奈良:大宗匠、お家元がいらっしゃる京都と自宅のある金沢は月に何度も往復していますが、茶の道に入った場所である京都にいるあいだは、私にとってリセットする時間です。お家元のところでは、肩の荷を全部おろしてゼロになります。
一方、金沢に着くと「ああ、また闘いが始まるな」と思うわけです。自分の稽古場がある金沢では、いつも闘っている感じですね。しかし生まれ育った場所でもあるので安堵して、ずっとそこにいるとやがて慢心が起こってくる。それを京都へ行くことでゼロに戻すんですね。お家元のところへ行くと、朝8時にご挨拶があります。全員着物で座して、一人ずつ挨拶をする。そこが、私がゼロに戻る瞬間です。
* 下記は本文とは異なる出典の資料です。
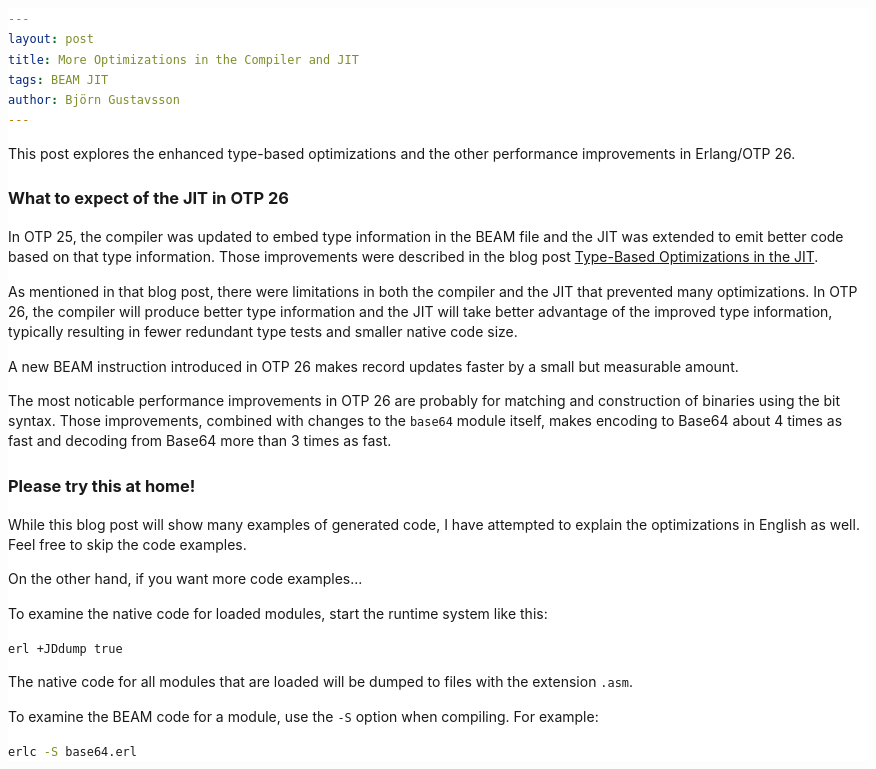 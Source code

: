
 ```yaml
---
layout: post
title: More Optimizations in the Compiler and JIT
tags: BEAM JIT
author: Björn Gustavsson
---
```


This post explores the enhanced type-based optimizations
and the other performance improvements in Erlang/OTP 26.

### What to expect of the JIT in OTP 26

In OTP 25, the compiler was updated to embed type information in
the BEAM file and the JIT was extended to emit better code based
on that type information. Those improvements were described in
the blog post [Type-Based Optimizations in the JIT][blog2022].

As mentioned in that blog post, there were limitations in both the
compiler and the JIT that prevented many optimizations. In OTP 26, the
compiler will produce better type information and the JIT will take
better advantage of the improved type information, typically resulting
in fewer redundant type tests and smaller native code size.

A new BEAM instruction introduced in OTP 26 makes record updates
faster by a small but measurable amount.

The most noticable performance improvements in OTP 26 are probably for
matching and construction of binaries using the bit syntax. Those
improvements, combined with changes to the `base64` module itself,
makes encoding to Base64 about 4 times as fast and decoding from
Base64 more than 3 times as fast.

[blog2022]: https://www.erlang.org/blog/type-based-optimizations-in-the-jit/


### Please try this at home!

While this blog post will show many examples of generated code, I have
attempted to explain the optimizations in English as well. Feel free
to skip the code examples.

On the other hand, if you want more code examples...

To examine the native code for loaded modules, start the runtime system like this:

```bash
erl +JDdump true
```

The native code for all modules that are loaded will be dumped to files with the
extension `.asm`.

To examine the BEAM code for a module, use the `-S` option when
compiling. For example:

```bash
erlc -S base64.erl
```


[two]: https://en.wikipedia.org/wiki/Two%27s_complement
[beam_loader]: https://www.erlang.org/blog/beam-compiler-history/#the-ever-changing-beam-instructions
[avx]: https://en.wikipedia.org/wiki/Advanced_Vector_Extensions
[beam_code]: https://www.erlang.org/blog/a-brief-beam-primer
[tags]: http://www.it.uu.se/research/publications/reports/2000-029/2000-029-nc.pdf
[erlperf]: https://github.com/max-au/erlperf
[rand_bytes_1]: https://www.erlang.org/doc/man/rand.html#bytes-1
画像: 「金沢は闘うところ、京都はゼロになるところ」

JAL:地元である金沢には、どんな思いがありますか?

奈良:京都と金沢、そして東京なども行き来しながら、金沢の立ち位置を考えています。加賀藩の藩主前田家は、江戸にも京都にもない独自の文化をつくろうと、お茶や工芸を奨励して加賀文化を築いていきました。金沢の街は北陸新幹線が通っていまだに浮足立っている感がありますが、安易な観光化や大衆化など、迎合しすぎないことが大切だと感じています。

JAL:文化が簡単に消費されないように、守るべきものは守るということですね。

奈良:茶道のほか、書道や華道など、昨今「道」とつくものには、興味はあるけれど入りづらいという人が多いようで、人が離れています。かといって、敷居を下げすぎるのはやはりよくないと思います。堅いところも柔らかいところもある、それが茶というものの本来の姿。制約があるなかに楽しさを見出すからこそ、自身の励みになるのではないでしょうか。

JAL:金沢らしさを感じる場所があれば教えてください。

画像: 金沢、鈴木大拙館での供茶の様子

金沢、鈴木大拙館での供茶の様子

奈良:鈴木大拙館 がいいですね。禅を世界に広げた仏教哲学者・鈴木大拙を記念して建てられたもので、「思索の間」という茶室で私も何度かお茶を点てたことがあります。書や著作などの展示にも解説はなく、奥には凛とした水景が広がっています。そこに自分自身を投影して何を感じるかというコンセプトには、お茶に通じる精神を感じます。おすすめですよ。

画像: 京都でゼロになり、金沢で闘う。国内外を飛び回る茶人の「旅」

奈良宗久
茶道裏千家今日庵業躰。1969年金沢市生まれ。陶芸の窯元である大樋陶冶斎(10代長左衛門)の次男として生まれ、玉川大学で芸術を学び、在学中より日展、現代工芸展などへの入選を続ける。美術、陶芸を通じて茶の湯への関心を深め、1995年に裏千家今日庵に入庵。家元直属の指導者(業躰)として、日々研鑽するとともに全国で指導に努める。京都造形大学美術工芸学科客員教授、金沢美術工芸大学非常勤講師を務めるほか、さまざまな和文化の体験講座を行うNPO法人「和塾」の主催する茶会など、幅広く活動している。